Graphs are essential in Machine Learning and Data Science for representing and analyzing
relationships in complex datasets.
They help models understand connections, influence, and structure within data, enabling
intelligent recommendations, predictions, and discoveries.

Maps:
In Machine Learning and Data Science, handling large amounts of data efficiently is very
important.
We often need to store, retrieve, and update data based on a key — like a name, ID, or
category.
This is where a Map (also called a Dictionary or Hash Map) becomes extremely useful.
A map is a data structure that stores data in the form of key–value pairs.
In simple words —
A map helps us quickly find the value associated with a key, without searching through the
entire dataset.

Real-Life Analogy
Think of a map like a real-world dictionary:
 The word is the key.
 The meaning is the value.
When you want to find the meaning of a word, you don’t read the entire book — you directly
go to the word and get its meaning.
Similarly, in programming and data science, when you know the key, you can instantly find
its value using a map.

Structure of a Map
A map is made up of:
 Key: A unique identifier (like a name, ID, or feature label).
 Value: The data or information associated with that key.
For example:
student_scores = {
"Ankesh": 95,
"Ravi": 88,
"Neha": 92
}
Here,
 “Ankesh”, “Ravi”, “Neha” → Keys
 95, 88, 92 → Values
If we need Ankesh’s score, we can directly retrieve it using the key:
student_scores["Ankesh"] → 95

Mathematical Representation
A map can be represented as a set of ordered pairs:
𝑀 = {(𝑘1, 𝑣1), (𝑘2 , 𝑣2 ), … , (𝑘𝑛 , 𝑣𝑛 )}

where:
 𝑘𝑖 = key
 𝑣𝑖 = value
and each key 𝑘𝑖 is unique.

Operations on Maps
Operation Description Example
Insert Add a new key–value pair Add a new student’s marks
Search / Lookup Find value by key Find marks of “Ravi”
Update Modify an existing key’s value Change Neha’s marks from 92 → 94
Delete Remove a key–value pair Remove “Ravi” from the record
Traversal Access all keys or values Display all students and marks

Types of Maps
There are different kinds of map structures, each useful for specific tasks:
1. Hash Map
 Stores key–value pairs using a hashing function.
 Provides average O(1) time for search, insert, and delete operations.
Example:
Python’s dict or Java’s HashMap.
💡 Analogy: Like an index in a book — you directly jump to the page instead of searching
line by line.

2. Tree Map
 Stores key–value pairs in a sorted order (usually using Binary Search Trees).
 Operations take O(log n) time.
Example:
Java’s TreeMap, used when data must stay sorted by keys.
💡 Use Case in ML: Keeping sorted feature names or model parameters.

3. Linked Hash Map


 Maintains the insertion order of elements.
 Used when the sequence of data entry matters.
Example:
Used in caching algorithms where order of use is important (like LRU cache).

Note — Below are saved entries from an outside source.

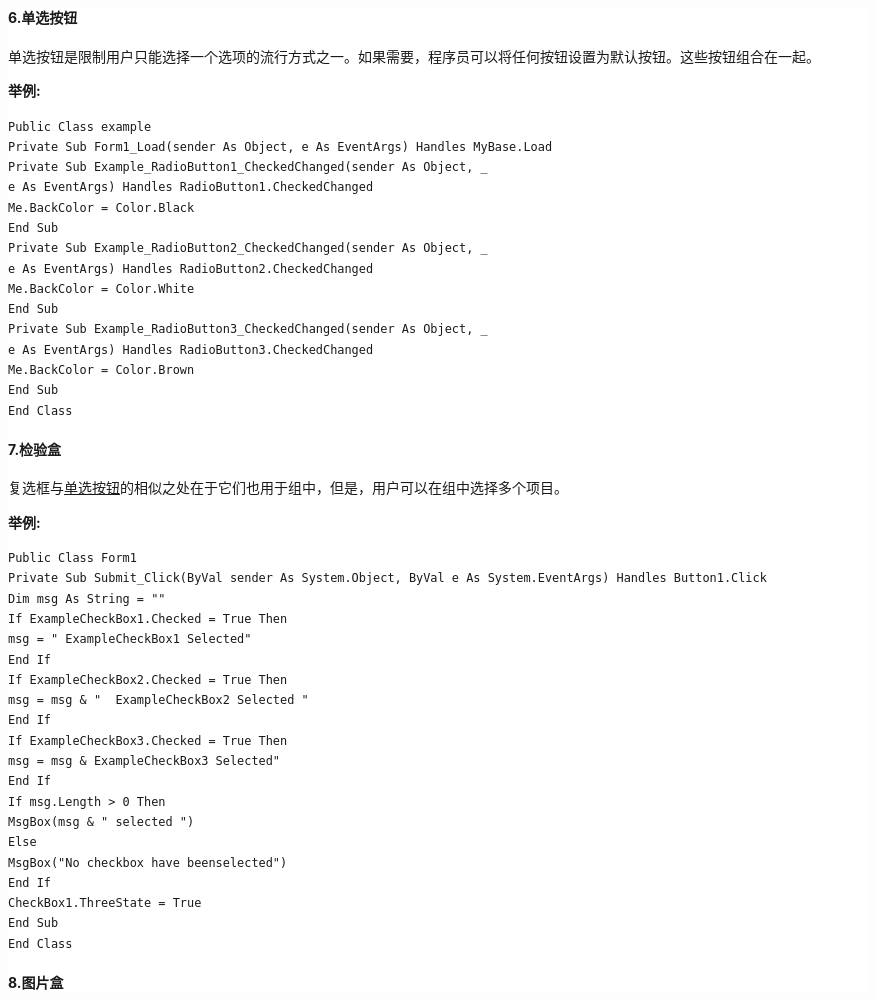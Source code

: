 #### 6.单选按钮

单选按钮是限制用户只能选择一个选项的流行方式之一。如果需要，程序员可以将任何按钮设置为默认按钮。这些按钮组合在一起。

**举例:**

```
Public Class example
Private Sub Form1_Load(sender As Object, e As EventArgs) Handles MyBase.Load
Private Sub Example_RadioButton1_CheckedChanged(sender As Object, _
e As EventArgs) Handles RadioButton1.CheckedChanged
Me.BackColor = Color.Black
End Sub
Private Sub Example_RadioButton2_CheckedChanged(sender As Object, _
e As EventArgs) Handles RadioButton2.CheckedChanged
Me.BackColor = Color.White
End Sub
Private Sub Example_RadioButton3_CheckedChanged(sender As Object, _
e As EventArgs) Handles RadioButton3.CheckedChanged
Me.BackColor = Color.Brown
End Sub
End Class
```

#### 7.检验盒

复选框与[单选按钮](https://www.educba.com/javafx-radio-button/)的相似之处在于它们也用于组中，但是，用户可以在组中选择多个项目。

**举例:**

```
Public Class Form1
Private Sub Submit_Click(ByVal sender As System.Object, ByVal e As System.EventArgs) Handles Button1.Click
Dim msg As String = ""
If ExampleCheckBox1.Checked = True Then
msg = " ExampleCheckBox1 Selected"
End If
If ExampleCheckBox2.Checked = True Then
msg = msg & "  ExampleCheckBox2 Selected "
End If
If ExampleCheckBox3.Checked = True Then
msg = msg & ExampleCheckBox3 Selected"
End If
If msg.Length > 0 Then
MsgBox(msg & " selected ")
Else
MsgBox("No checkbox have beenselected")
End If
CheckBox1.ThreeState = True
End Sub
End Class
```

#### 8.图片盒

Importance of Maps in Machine Learning and Data Science


Maps are not just programming tools — they’re essential for managing large datasets
efficiently.
They allow ML algorithms to quickly access and manipulate data based on unique
identifiers (like feature names or sample IDs).
1. Feature Mapping
When training a model, features (inputs) often have names.
Maps store these as key–value pairs, linking the feature name to its numerical value.
Example:
features = {
"Age": 25,
"Income": 40000,
"Education": "Graduate"
}
Here, each key represents a feature, and its value represents the data.

2. Label Encoding and One-Hot Encoding


In data preprocessing, categorical variables are converted into numbers using a mapping.
Example:
Gender: {"Male": 0, "Female": 1}
This map allows ML algorithms to understand categorical data numerically.
Analogy:
Like giving every student a roll number so computers can identify them easily.

3. Model Parameters and Hyperparameters


During ML model training, parameters (like weights, biases, learning rates) are stored as
key–value pairs for easy access.
Example:
model_params = {
"learning_rate": 0.01,
"epochs": 50,
"optimizer": "adam"
}
This map allows algorithms to quickly retrieve configuration values during training.

4. Word Mapping in NLP


In Natural Language Processing (NLP), words are converted into numerical IDs using
maps.
Example:
word_index = {"cat": 1, "dog": 2, "apple": 3}
So, the sentence "cat eats apple" becomes [1, 4, 3] (using mapped values).
This mapping allows ML models to process text efficiently.

5. Graph and Network Data


In Graph-based ML, maps are used to store connections between nodes.
Example:
graph = {
"A": ["B", "C"],
"B": ["A", "D"],
"C": ["A"]
}
Here, the map links each node (key) with its connected nodes (values).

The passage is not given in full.